First of all you have to question the need for such state intervention at all. The guide, of which a total of 600,000 copies will be published, will cover topics such as "explaining why dads matter", "communication with baby and keeping them safe", "providing financially", and "keeping a good relationship with mum." Critics, such as Ann Widdecombe, have argued that this is a "nanny state" measure which is,  "Remarkably patronising to fathers. A mother and a father go into hospital for the birth of their child, not to receive a lecture on what to do afterwards."

 

It also seems appropriate to ask why we need the government's answers to such questions now, at the expense of the taxpayer, when families have managed to successfully rear children in the absence of such "assistance" since the human race came into being. It appears, even in today's highly technological world, that the government has concluded that the British citizenry are so acutely lacking in both intelligence and common sense that they are incapable of picking up a telephone or turning on their computers should they be in need of help or advice. Further to this, they seem intent on reinforcing the socially destructive idea that the state must do everything for us, thus infantilising our society.

 

However, a matter which I find particularly nonsensical and incongruous is the fact that Balls, without irony, simultaneously attacked David Cameron's pledge to recognise marriage in the tax system. Mr Balls commented that "The idea of trying to socially engineer family life through a tax policy which is designed to say that some types of families are first class, and other types of families are second class and should be financially disadvantaged, is hugely expensive and unfair."

 

Is it not the case though that producing a guide for fathers is effectively a way of labelling certain approaches to parenting as "first class", having met government approval, and others as inferior or wrong? Indeed, New Labour has hardly proved reluctant to interfere in family life.
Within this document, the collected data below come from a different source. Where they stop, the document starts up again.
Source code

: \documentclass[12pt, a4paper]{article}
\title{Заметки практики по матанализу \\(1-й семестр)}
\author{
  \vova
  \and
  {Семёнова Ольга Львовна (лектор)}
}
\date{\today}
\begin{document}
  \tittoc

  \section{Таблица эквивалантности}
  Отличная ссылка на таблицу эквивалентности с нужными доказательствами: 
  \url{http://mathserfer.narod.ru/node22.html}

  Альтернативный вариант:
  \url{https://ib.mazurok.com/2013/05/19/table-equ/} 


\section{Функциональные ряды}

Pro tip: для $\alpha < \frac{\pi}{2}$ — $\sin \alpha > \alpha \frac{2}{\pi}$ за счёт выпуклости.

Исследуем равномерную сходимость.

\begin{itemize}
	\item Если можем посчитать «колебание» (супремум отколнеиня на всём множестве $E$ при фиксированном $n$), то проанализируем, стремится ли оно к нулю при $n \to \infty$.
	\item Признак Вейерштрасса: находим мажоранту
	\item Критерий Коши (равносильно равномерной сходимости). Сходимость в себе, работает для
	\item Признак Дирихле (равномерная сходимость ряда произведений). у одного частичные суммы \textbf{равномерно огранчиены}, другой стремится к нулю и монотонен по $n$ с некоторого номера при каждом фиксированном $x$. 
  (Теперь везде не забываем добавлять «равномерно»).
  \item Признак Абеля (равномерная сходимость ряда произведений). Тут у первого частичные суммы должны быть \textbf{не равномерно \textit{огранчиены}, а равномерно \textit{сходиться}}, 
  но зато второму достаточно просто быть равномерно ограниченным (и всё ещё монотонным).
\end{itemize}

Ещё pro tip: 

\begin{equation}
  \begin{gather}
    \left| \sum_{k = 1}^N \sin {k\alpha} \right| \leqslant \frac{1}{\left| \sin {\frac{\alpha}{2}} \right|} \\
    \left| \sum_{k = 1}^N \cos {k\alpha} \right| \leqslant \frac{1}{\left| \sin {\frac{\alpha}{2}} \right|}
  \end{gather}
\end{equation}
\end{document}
As The Telegraph put it, Ed Balls has "spent the last decade trying to do precisely what he decries: that is, trying to re-engineer family life through tax policy."

 

In Labour's case, this was done by way of the Working Family Tax Credit, the effect of which has been to "increase the number of children raised by single mothers." It is notable that, whilst disagreeing with the Tories in terms of their tax policy, Mr Balls is fundamentally still in support of marriage as "the most important institution for making sure we have strong and stable families." Therefore, through previous forms of social intervention, it seems that his party have gone some way to shoot themselves in the foot in this regard, and that the new Green Paper was necessitated by a need to remedy problems which they themselves have generated.

 

I suggest that Ed Balls should heed the warning that people who live in glass houses shouldn't throw stones.


Comments

What about widows?
Frugal Dougal 2010-02-01 16:56:06

My mother would have been unaffected by Mr Cameron's proposals to recognise marriage in the tax system when she lost my Dad, but, as you say, would have been stigmatised by Mr Balls' de facto labelling of families without fathers as "second class". It was pressure from widows that made John Major mothball the "back to basics" campaign, and they may again show their wrath come the General Election.